Copy out exactly the lines below that run from the one holding "of buffered entries." to the one holding "You can write", keeping both of those lines and no others.

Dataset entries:
============
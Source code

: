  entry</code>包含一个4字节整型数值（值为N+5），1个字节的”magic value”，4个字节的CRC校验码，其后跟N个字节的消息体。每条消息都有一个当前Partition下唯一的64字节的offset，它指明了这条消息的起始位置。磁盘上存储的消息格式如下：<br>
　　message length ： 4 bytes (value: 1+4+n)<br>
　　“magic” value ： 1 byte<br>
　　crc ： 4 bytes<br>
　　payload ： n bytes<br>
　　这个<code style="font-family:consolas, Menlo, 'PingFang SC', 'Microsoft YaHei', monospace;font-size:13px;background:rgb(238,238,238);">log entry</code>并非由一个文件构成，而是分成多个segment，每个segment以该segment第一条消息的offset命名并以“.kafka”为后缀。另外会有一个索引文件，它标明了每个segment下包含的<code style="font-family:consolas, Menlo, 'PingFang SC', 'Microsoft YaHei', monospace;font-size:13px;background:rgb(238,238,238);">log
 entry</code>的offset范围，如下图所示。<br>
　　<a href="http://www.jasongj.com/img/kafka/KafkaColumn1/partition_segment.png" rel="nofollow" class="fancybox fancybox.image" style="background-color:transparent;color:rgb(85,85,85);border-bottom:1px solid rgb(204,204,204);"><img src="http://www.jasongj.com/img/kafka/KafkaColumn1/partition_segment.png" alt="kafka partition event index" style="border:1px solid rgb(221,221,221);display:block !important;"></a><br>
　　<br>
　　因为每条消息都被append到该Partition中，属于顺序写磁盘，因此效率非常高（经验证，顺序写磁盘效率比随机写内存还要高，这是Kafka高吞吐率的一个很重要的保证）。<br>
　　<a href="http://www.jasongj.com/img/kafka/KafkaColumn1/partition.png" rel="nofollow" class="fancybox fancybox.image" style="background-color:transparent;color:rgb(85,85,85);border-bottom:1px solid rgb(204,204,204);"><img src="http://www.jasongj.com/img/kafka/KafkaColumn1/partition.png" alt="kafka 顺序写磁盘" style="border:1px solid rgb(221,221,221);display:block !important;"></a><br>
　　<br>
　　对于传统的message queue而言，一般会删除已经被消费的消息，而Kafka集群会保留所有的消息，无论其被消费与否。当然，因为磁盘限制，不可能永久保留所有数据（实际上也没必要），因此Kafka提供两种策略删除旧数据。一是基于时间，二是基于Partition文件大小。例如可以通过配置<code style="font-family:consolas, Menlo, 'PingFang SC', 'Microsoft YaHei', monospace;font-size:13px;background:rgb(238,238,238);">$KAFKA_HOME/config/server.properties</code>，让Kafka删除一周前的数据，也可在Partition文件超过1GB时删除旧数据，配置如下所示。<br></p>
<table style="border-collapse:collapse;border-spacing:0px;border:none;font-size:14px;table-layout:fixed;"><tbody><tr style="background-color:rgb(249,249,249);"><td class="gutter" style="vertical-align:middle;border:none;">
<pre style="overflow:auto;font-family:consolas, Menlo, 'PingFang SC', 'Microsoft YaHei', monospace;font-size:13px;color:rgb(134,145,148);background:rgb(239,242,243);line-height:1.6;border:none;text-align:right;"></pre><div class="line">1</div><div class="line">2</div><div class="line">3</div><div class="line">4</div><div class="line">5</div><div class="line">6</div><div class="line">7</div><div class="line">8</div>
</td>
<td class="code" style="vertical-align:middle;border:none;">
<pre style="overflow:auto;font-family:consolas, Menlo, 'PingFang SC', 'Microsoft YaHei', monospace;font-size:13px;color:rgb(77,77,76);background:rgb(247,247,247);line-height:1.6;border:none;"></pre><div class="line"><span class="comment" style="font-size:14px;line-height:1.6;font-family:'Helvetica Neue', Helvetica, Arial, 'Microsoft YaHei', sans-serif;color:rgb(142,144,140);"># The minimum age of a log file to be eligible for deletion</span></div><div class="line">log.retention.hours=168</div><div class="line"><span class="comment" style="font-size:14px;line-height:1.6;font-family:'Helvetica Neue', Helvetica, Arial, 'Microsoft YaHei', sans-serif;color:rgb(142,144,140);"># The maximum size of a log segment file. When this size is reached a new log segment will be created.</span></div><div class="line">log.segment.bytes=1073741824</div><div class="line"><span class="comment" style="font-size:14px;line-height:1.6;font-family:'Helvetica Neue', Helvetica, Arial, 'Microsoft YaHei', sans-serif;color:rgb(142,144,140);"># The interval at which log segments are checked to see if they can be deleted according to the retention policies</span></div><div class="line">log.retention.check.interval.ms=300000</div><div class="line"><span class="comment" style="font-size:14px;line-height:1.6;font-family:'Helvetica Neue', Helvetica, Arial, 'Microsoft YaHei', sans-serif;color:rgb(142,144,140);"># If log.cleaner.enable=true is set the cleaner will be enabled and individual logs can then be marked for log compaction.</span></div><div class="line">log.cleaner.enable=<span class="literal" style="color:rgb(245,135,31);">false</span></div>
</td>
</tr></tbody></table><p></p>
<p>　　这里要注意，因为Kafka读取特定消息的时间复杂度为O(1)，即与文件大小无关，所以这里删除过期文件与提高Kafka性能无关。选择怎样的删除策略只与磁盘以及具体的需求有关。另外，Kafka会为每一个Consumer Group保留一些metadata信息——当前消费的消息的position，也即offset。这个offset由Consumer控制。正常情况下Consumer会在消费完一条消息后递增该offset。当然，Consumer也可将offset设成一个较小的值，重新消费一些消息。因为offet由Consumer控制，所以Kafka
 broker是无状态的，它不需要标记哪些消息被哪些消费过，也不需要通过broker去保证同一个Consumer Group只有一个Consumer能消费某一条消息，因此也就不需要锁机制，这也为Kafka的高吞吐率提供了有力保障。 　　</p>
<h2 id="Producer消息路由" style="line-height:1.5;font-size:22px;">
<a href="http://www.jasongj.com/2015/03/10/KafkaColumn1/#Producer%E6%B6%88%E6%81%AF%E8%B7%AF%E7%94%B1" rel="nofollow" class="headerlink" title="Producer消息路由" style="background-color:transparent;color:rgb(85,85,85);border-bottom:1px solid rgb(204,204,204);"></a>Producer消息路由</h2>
============
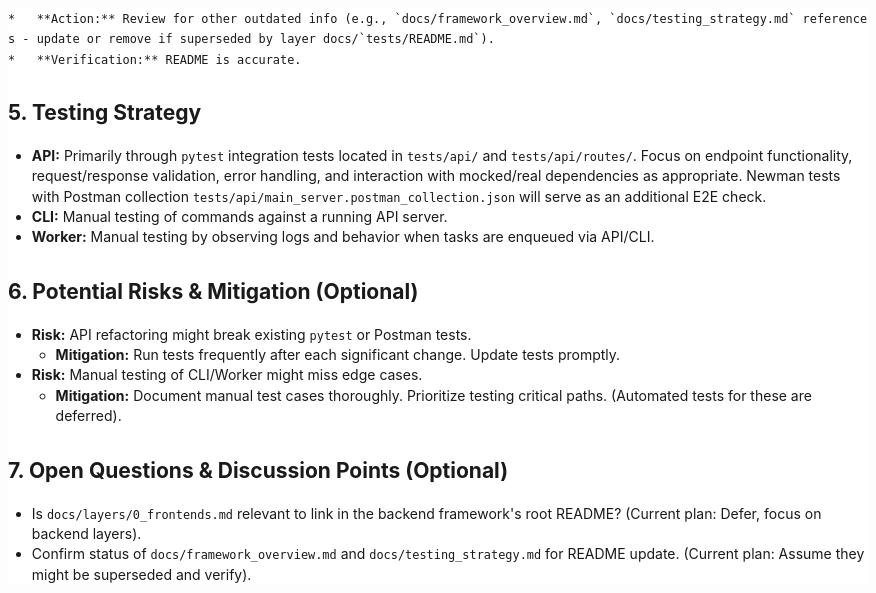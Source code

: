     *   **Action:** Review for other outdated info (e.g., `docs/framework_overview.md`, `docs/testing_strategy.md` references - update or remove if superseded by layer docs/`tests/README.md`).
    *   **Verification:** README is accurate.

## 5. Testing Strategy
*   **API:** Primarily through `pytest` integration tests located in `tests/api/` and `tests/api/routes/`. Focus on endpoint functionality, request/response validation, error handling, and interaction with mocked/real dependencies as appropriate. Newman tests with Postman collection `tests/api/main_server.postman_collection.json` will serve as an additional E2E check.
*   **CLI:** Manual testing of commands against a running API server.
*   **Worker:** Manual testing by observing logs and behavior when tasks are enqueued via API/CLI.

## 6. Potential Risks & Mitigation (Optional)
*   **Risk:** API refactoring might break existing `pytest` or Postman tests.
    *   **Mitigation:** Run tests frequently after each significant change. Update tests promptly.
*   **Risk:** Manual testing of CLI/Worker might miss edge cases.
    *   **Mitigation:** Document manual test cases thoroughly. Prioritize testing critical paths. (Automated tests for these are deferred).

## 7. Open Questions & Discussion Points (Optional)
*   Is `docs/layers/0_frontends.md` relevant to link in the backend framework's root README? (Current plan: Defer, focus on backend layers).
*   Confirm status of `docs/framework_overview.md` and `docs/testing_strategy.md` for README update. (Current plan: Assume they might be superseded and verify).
============
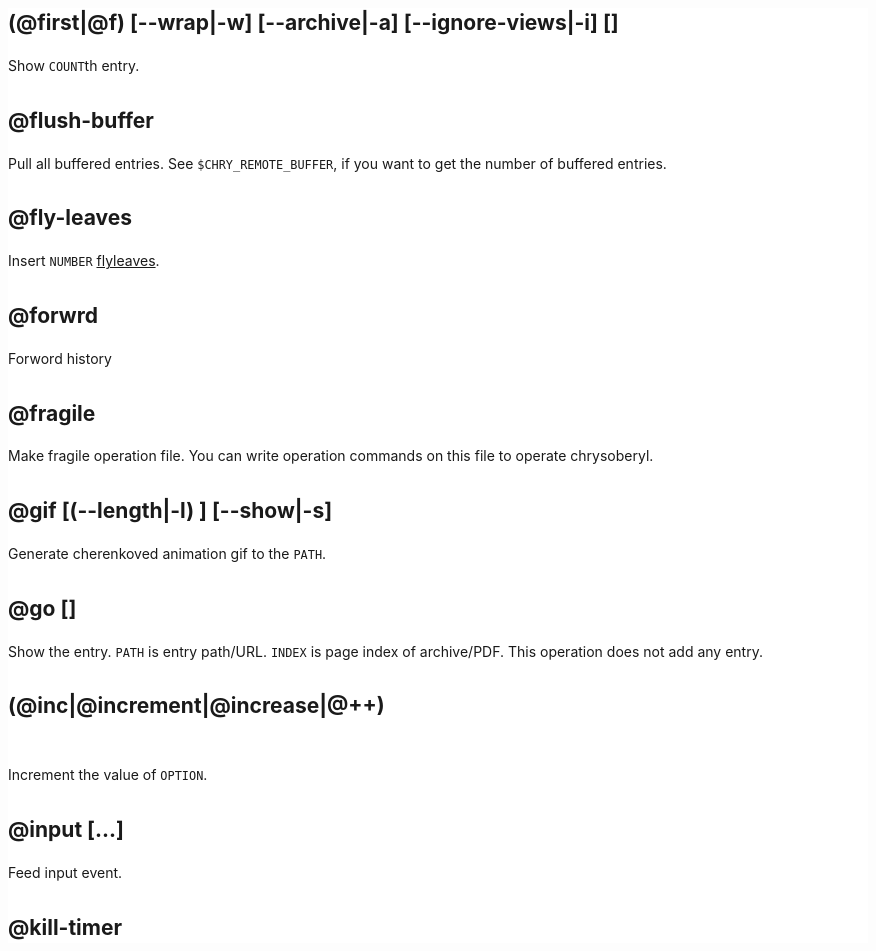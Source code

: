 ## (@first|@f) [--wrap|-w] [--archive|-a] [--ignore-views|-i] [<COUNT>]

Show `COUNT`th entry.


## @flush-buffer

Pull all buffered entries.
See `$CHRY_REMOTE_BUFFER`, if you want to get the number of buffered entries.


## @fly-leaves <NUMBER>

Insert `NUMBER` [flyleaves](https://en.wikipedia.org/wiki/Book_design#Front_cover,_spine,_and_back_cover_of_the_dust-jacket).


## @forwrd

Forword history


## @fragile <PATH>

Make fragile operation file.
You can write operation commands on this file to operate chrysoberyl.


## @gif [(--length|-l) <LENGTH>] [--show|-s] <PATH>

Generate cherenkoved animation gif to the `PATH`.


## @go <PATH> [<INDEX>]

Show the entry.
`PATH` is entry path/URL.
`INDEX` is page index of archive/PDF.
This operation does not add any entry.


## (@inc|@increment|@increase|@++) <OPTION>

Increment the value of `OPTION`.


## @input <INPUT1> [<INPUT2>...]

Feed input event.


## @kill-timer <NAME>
============
ANSWER BELOW:
See `$CHRY_REMOTE_BUFFER`, if you want to get the number of buffered entries.


## @fly-leaves <NUMBER>

Insert `NUMBER` [flyleaves](https://en.wikipedia.org/wiki/Book_design#Front_cover,_spine,_and_back_cover_of_the_dust-jacket).


## @forwrd

Forword history


## @fragile <PATH>

Make fragile operation file.
You can write operation commands on this file to operate chrysoberyl.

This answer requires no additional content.